(Beginning of Available data)
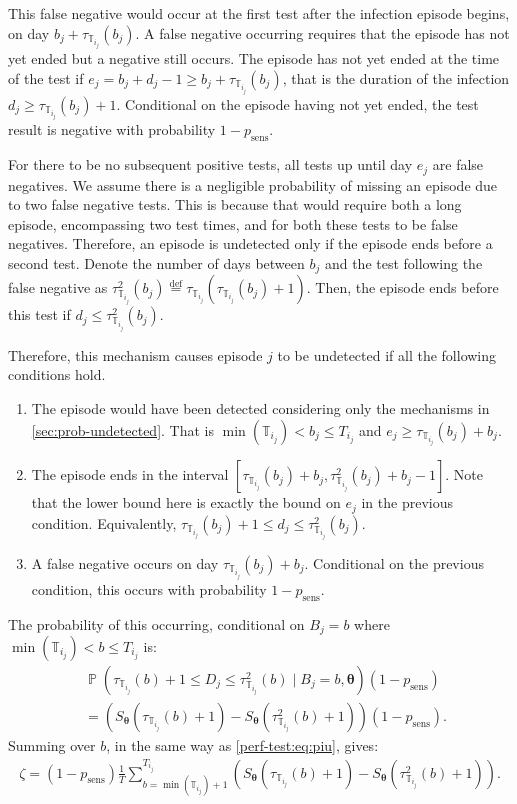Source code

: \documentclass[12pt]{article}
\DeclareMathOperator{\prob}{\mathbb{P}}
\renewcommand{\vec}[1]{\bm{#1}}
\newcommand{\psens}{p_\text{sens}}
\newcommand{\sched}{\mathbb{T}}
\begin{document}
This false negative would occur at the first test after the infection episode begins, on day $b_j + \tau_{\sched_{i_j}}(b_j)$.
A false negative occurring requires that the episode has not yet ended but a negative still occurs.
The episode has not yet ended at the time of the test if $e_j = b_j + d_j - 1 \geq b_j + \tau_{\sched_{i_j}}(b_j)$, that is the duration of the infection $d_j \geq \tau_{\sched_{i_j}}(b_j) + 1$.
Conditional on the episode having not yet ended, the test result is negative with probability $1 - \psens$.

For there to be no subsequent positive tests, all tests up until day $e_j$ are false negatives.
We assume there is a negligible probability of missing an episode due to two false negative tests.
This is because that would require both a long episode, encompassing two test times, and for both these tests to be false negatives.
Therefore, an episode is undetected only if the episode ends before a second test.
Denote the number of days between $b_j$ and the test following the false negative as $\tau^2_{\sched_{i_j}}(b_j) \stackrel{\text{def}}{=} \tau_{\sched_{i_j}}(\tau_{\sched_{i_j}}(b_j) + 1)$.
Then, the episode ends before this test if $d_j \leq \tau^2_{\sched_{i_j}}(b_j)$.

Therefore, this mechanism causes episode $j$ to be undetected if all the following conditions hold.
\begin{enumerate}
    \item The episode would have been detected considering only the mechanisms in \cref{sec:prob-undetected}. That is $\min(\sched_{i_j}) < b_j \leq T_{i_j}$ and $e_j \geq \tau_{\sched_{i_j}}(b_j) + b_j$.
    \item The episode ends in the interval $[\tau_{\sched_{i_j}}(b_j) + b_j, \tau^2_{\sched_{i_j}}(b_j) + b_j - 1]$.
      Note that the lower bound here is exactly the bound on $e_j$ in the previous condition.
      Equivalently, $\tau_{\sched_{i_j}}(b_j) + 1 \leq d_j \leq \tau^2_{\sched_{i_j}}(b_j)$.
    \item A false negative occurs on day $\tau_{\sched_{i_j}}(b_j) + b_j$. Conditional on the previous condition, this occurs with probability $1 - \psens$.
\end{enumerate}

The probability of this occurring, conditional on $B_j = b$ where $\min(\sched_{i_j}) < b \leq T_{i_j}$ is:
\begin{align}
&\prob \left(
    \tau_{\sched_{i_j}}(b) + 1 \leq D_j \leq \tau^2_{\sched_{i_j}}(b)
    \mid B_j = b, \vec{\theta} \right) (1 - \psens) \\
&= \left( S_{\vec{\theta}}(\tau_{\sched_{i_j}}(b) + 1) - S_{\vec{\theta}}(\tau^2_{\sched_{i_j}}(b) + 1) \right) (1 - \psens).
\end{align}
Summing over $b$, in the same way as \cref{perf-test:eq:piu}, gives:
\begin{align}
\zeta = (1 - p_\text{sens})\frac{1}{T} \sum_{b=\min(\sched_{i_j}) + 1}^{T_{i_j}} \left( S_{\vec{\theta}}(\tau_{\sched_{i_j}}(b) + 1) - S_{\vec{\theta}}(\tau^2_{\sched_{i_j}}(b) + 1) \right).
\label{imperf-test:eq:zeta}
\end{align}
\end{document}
(End of Available data)
(Beginning of Available data)
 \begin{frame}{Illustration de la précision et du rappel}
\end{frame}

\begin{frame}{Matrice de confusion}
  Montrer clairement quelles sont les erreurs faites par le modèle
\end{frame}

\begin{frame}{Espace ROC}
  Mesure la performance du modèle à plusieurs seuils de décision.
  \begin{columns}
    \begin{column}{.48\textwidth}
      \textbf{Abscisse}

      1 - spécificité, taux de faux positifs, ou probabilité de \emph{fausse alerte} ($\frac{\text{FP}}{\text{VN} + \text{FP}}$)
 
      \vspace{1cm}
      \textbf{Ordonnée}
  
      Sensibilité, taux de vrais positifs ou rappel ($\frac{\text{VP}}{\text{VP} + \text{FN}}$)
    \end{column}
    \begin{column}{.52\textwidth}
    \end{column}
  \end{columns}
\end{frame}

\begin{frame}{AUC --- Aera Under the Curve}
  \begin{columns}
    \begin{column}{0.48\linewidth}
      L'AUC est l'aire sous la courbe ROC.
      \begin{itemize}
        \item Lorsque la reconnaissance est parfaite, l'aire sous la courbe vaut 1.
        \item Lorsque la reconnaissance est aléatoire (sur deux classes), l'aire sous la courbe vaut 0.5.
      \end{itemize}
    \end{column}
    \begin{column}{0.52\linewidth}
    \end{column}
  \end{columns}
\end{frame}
(End of Available data)
● **Exercise objective**
Read each line of the material, and wherever the word "vaut" turns up, copy that line.

● **Your solution**
        \item Lorsque la reconnaissance est parfaite, l'aire sous la courbe vaut 1.
        \item Lorsque la reconnaissance est aléatoire (sur deux classes), l'aire sous la courbe vaut 0.5.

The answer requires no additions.